Not all feedback comes on a piece of paper with the word “Feedback” at the top – it is important to recognise different types of feedback and learn from them. Feedback takes many forms:
- An essay or problem sheet is returned to you with comments
- Your lecturer or tutor provides verbal feedback during practical classes or laboratory sessions
- Peer assessment where another student marks your work
- Peer assessment in groups
- A lecturer or tutor gives verbal feedback during a one-to-one session
- A lecturer discusses common problems encountered by many students
As you might have noticed, these different types of feedback fall into two broad categories, written and oral:
Written and oral feedback
Written feedback is the most obvious form of feedback you will receive, and it may come from a variety of sources. To benefit from your feedback you should:
- Find and collect your marked work as soon as possible – there could be valuable tips for your next piece of work
- Read any comments carefully – it’s not just about the mark you get, if there’s anything you don’t understand, make a note and ask the marker for more information
- Do not be too disappointed if you receive a grade lower than you expected, reflect upon your feedback and think about how to improve
Oral feedback can be just as important as written feedback. There are a few things you can do to get the most out of oral feedback opportunities:
- Participate - While it may seem intimidating at first, asking questions in lectures or contributing in seminar sessions is a great way to get feedback on specific points
- Be proactive - Make appointments to see your tutor and ask questions, some tutors will ask you to do this, others will leave it up to you – either way they are a valuable source of feedback
- Take notes - When you see an opportunity for oral feedback, don’t just listen and then forget it, make notes and reflect on what you’ve heard – how can you use this feedback?
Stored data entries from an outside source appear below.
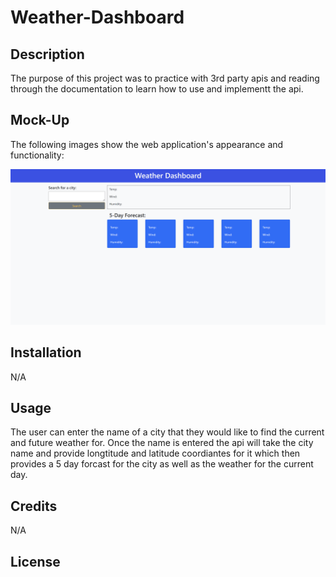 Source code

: # Weather-Dashboard

## Description

The purpose of this project was to practice with 3rd party apis and reading through the documentation to learn how to use and implementt the api. 
## Mock-Up

The following images show the web application's appearance and functionality:

![portfolio demo](/assets/images/weather-home.png)

## Installation

N/A

## Usage
The user can enter the name of a city that they would like to find the current and future weather for. Once the name is entered the api will take the city name and provide longtitude and latitude coordiantes for it which then provides a 5 day forcast for the city as well as the weather for the current day.

## Credits

N/A

## License
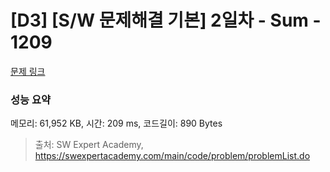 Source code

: # [D3] [S/W 문제해결 기본] 2일차 - Sum - 1209 

[문제 링크](https://swexpertacademy.com/main/code/problem/problemDetail.do?contestProbId=AV13_BWKACUCFAYh) 

### 성능 요약

메모리: 61,952 KB, 시간: 209 ms, 코드길이: 890 Bytes



> 출처: SW Expert Academy, https://swexpertacademy.com/main/code/problem/problemList.do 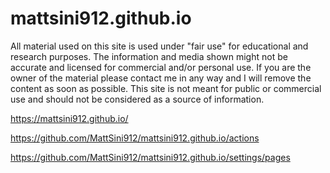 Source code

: # mattsini912.github.io

All material used on this site is used under "fair use" for educational and research purposes. The information and media shown might not be accurate and licensed for commercial and/or personal use. If you are the owner of the material please contact me in any way and I will remove the content as soon as possible. This site is not meant for public or commercial use and should not be considered as a source of information.

https://mattsini912.github.io/

https://github.com/MattSini912/mattsini912.github.io/actions

https://github.com/MattSini912/mattsini912.github.io/settings/pages
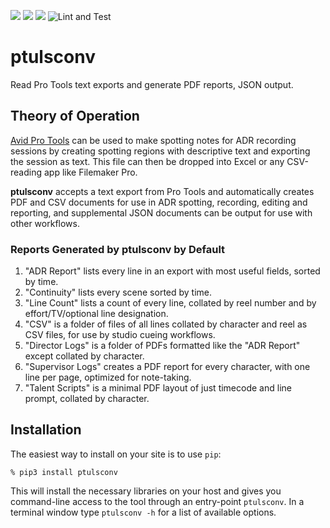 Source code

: ![](https://img.shields.io/github/license/iluvcapra/ptulsconv.svg)
![](https://img.shields.io/pypi/pyversions/ptulsconv.svg) 
[![](https://img.shields.io/pypi/v/ptulsconv.svg)][pypi]
![Lint and Test](https://github.com/iluvcapra/ptulsconv/actions/workflows/python-package.yml/badge.svg) 

[pypi]: https://pypi.org/project/ptulsconv/


# ptulsconv

Read Pro Tools text exports and generate PDF reports, JSON output.
 

## Theory of Operation

[Avid Pro Tools][avp] can be used to make spotting notes for ADR recording
sessions by creating spotting regions with descriptive text and exporting the
session as text. This file can then be dropped into Excel or any CSV-reading
app like Filemaker Pro.

**ptulsconv** accepts a text export from Pro Tools and automatically creates
PDF and CSV documents for use in ADR spotting, recording, editing and 
reporting, and supplemental JSON documents can be output for use with other
workflows.

### Reports Generated by ptulsconv by Default

1. "ADR Report" lists every line in an export with most useful fields, sorted 
   by time.
2. "Continuity" lists every scene sorted by time.
3. "Line Count" lists a count of every line, collated by reel number and by
   effort/TV/optional line designation.
4. "CSV" is a folder of files of all lines collated by character and reel
   as CSV files, for use by studio cueing workflows.
5. "Director Logs" is a folder of PDFs formatted like the "ADR Report" except
   collated by character.
6. "Supervisor Logs" creates a PDF report for every character, with one line
   per page, optimized for note-taking.
7. "Talent Scripts" is a minimal PDF layout of just timecode and line prompt,
   collated by character.


[avp]: http://www.avid.com/pro-tools



## Installation

The easiest way to install on your site is to use `pip`:

    % pip3 install ptulsconv
    
This will install the necessary libraries on your host and gives you 
command-line access to the tool through an entry-point `ptulsconv`. In a 
terminal window type `ptulsconv -h` for a list of available options. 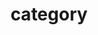 ---
title: "category"
layout: categories
permalink : /categories/
author_profile: true
sidebar_main : true
author_profile: false
--- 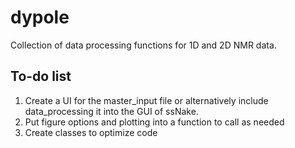 # dypole
 Collection of data processing functions for 1D and 2D NMR data.

## To-do list
1. Create a UI for the master_input file or alternatively include data_processing it into the GUI of ssNake.
1. Put figure options and plotting into a function to call as needed
1. Create classes to optimize code
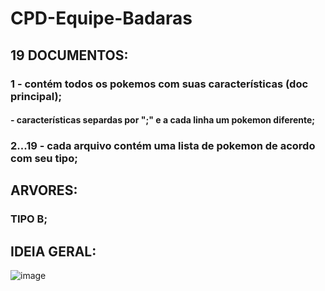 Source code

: # CPD-Equipe-Badaras

## 19 DOCUMENTOS:
### 1 - contém todos os pokemos com suas características (doc principal);
#### - características separdas por ";" e a cada linha um pokemon diferente;
### 2...19 - cada arquivo contém uma lista de pokemon de acordo com seu tipo;

## ARVORES:
### TIPO B;

## IDEIA GERAL:
![image](https://user-images.githubusercontent.com/102616676/224822621-a0c1be0c-7705-43fd-8427-38d1c80d310f.png)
- Use other people’s feedback - Other students will also ask questions and contribute during seminars, the discussions they generate may also be useful to you – don’t switch off when someone else asks a question
Peer to peer feedback
You may not be used to peers judging your work, but their feedback can be a very useful way to improve your understanding of a certain area. This can happen in a number of different ways:
Peer assessment in a group
As part of a group, you may need to critique or comment on the work that another member is doing. This is necessary in order to improve the quality of the group's work, but it is important that you do this in a sensitive and constructive manner. Group members should listen to alternative points of view, and be open to suggestions about how something could be done differently. A group is not a collection of competing individuals, and shutting down or intimidating other group members will be detrimental to the entire group.
Some group members may be quieter than others, but may have important contributions to make. It is up to all members to nurture an environment in which everyone feels able to contribute.
Formal peer assessment
You may be asked to judge the performance of your peers more formally. This needs to be done as objectively and responsibly as possible. Usually you will be given some form of mark sheet to guide you on what qualities you are looking for and how you might judge these. You may even be called upon to help construct this mark sheet yourselves.